Now that we've developed some code for reading in zonal and meridional surface current data and calculating the speed, the logical next step is to put that code in a script called calc_current_speed.py
so that we can repeat the process quickly and easily.
The output of that script will be a new netCDF file containing the current speed data, however there's one more thing to consider before we go ahead and start creating new files. Looking closely at the global attributes of IMOS_ACORN_V_20121001T000000Z_TURQ_FV00_monthly-1-hour-avg_END-20121029T180000Z_C-20121030T160000Z.nc
you can see that the entire history of the file, all the way back to its initial download, has been recorded in the history
attribute.
print(acorn_DATA.history)
2012-10-09T03:31:35 Convert totl_TURQ_2012_10_08_1500.tuv to netcdf format using CODAR_Convert_File.

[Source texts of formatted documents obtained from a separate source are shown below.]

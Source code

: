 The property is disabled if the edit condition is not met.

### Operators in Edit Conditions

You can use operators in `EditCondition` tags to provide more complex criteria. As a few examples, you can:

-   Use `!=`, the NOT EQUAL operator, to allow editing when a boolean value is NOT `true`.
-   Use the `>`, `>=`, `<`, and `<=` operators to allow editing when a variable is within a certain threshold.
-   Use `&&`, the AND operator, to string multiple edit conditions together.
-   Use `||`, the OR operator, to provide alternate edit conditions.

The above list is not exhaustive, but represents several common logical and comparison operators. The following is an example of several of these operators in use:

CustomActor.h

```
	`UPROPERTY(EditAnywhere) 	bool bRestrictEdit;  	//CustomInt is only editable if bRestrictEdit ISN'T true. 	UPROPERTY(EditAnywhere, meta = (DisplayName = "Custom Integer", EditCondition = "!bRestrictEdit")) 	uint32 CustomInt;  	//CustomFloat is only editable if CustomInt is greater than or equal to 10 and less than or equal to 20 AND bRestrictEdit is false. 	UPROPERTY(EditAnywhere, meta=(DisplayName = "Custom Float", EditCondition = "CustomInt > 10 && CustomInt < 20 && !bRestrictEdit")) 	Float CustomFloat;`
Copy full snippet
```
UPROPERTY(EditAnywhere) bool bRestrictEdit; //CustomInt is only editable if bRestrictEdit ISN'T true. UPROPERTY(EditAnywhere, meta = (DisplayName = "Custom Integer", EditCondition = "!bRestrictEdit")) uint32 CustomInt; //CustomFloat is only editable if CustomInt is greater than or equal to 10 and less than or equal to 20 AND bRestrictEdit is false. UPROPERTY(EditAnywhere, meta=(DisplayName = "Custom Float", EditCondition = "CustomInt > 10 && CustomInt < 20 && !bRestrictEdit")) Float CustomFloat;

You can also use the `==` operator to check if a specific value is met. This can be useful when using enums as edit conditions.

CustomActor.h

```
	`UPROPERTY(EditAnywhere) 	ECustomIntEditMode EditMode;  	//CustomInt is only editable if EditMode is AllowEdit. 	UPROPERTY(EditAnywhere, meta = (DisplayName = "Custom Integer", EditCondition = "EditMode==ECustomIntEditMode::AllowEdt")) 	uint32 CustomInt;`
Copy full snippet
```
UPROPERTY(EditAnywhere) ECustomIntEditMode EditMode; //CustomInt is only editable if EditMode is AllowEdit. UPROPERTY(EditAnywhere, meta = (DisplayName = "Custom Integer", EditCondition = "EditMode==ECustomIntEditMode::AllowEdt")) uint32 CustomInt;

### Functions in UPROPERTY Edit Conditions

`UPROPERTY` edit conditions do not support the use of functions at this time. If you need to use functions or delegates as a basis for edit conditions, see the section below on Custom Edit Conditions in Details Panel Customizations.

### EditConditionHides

2012-10-09T03:31:36 Write CODAR file totl_TURQ_2012_10_08_1500.tuv. Modification of the NetCDF format by eMII to visualise the data using ncWMS
This practice of recording the history of the file ensures the provenance of the data. In other words, a complete record of everything that has been done to the data is stored with the data, which avoids any confusion in the event that the data is ever moved, passed around to different users, or viewed by its creator many months later.
If we want to create our own entry for the history attribute, we'll need to be able to create a:
calc_current_speed.py
A library called datetime
can be used to find out the time and date right now:
import datetime
time_stamp = datetime.datetime.now().strftime("%Y-%m-%dT%H:%M:%S")
print(time_stamp)
2015-02-17T20:26:25
The strftime
function can be used to customise the appearance of a datetime object; in this case we've made it look just like the other time stamps in our data file.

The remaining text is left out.